* TRY IT:
Copy each line of the following material that has the string "webp".
---------- SOURCE DATA ----------
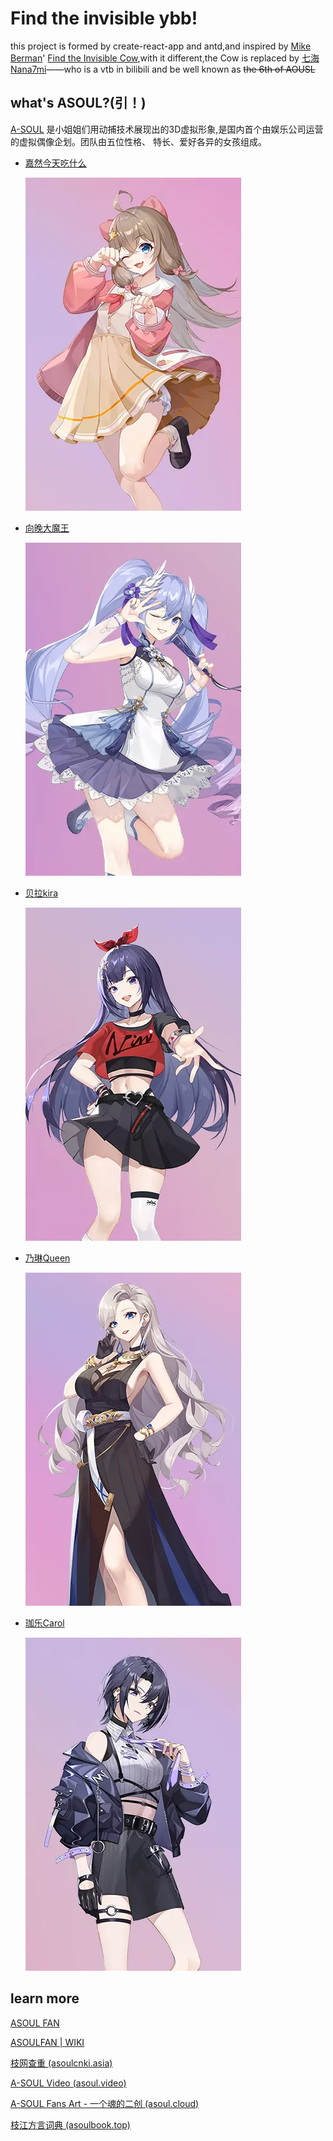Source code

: # Find the invisible ybb!

this project is formed by create-react-app and antd,and inspired by [Mike Berman](https://berman.xyz/)' [Find the Invisible Cow](https://findtheinvisiblecow.com/),with it different,the Cow is replaced by [七海Nana7mi](https://space.bilibili.com/434334701)——who is a vtb in bilibili and be well known as ~~the 6th of AOUSL~~ 

## what's ASOUL?(引！)

[A-SOUL](https://space.bilibili.com/703007996/) 是小姐姐们用动捕技术展现出的3D虚拟形象,是国内首个由娱乐公司运营的虚拟偶像企划。团队由五位性格、 特长、爱好各异的女孩组成。

* [嘉然今天吃什么](https://space.bilibili.com/672328094)

  ![diana](/img/diana.webp)

* [向晚大魔王](https://space.bilibili.com/672346917)

  ![ava](/img/ava.webp)

* [贝拉kira](https://space.bilibili.com/672353429)

  ![bella](/img/bella.webp)

* [乃琳Queen](https://space.bilibili.com/672342685)

  ![eileen](/img/eileen.webp)

* [珈乐Carol](https://space.bilibili.com/351609538)

  ![carol](/img/carol.webp)



## learn more

[ASOUL FAN](https://www.asoulfan.com/)

[ ASOULFAN | WIKI](https://wiki.asoulfan.com/zh/home)

[枝网查重 (asoulcnki.asia)](https://asoulcnki.asia/)

[A-SOUL Video (asoul.video)](https://asoul.video/#/)

[A-SOUL Fans Art - 一个魂的二创 (asoul.cloud)](https://asoul.cloud/)

[枝江方言词典 (asoulbook.top)](https://asoulbook.top/)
----------
* RESPONSE AREA:
  ![diana](/img/diana.webp)
  ![ava](/img/ava.webp)
  ![bella](/img/bella.webp)
  ![eileen](/img/eileen.webp)
  ![carol](/img/carol.webp)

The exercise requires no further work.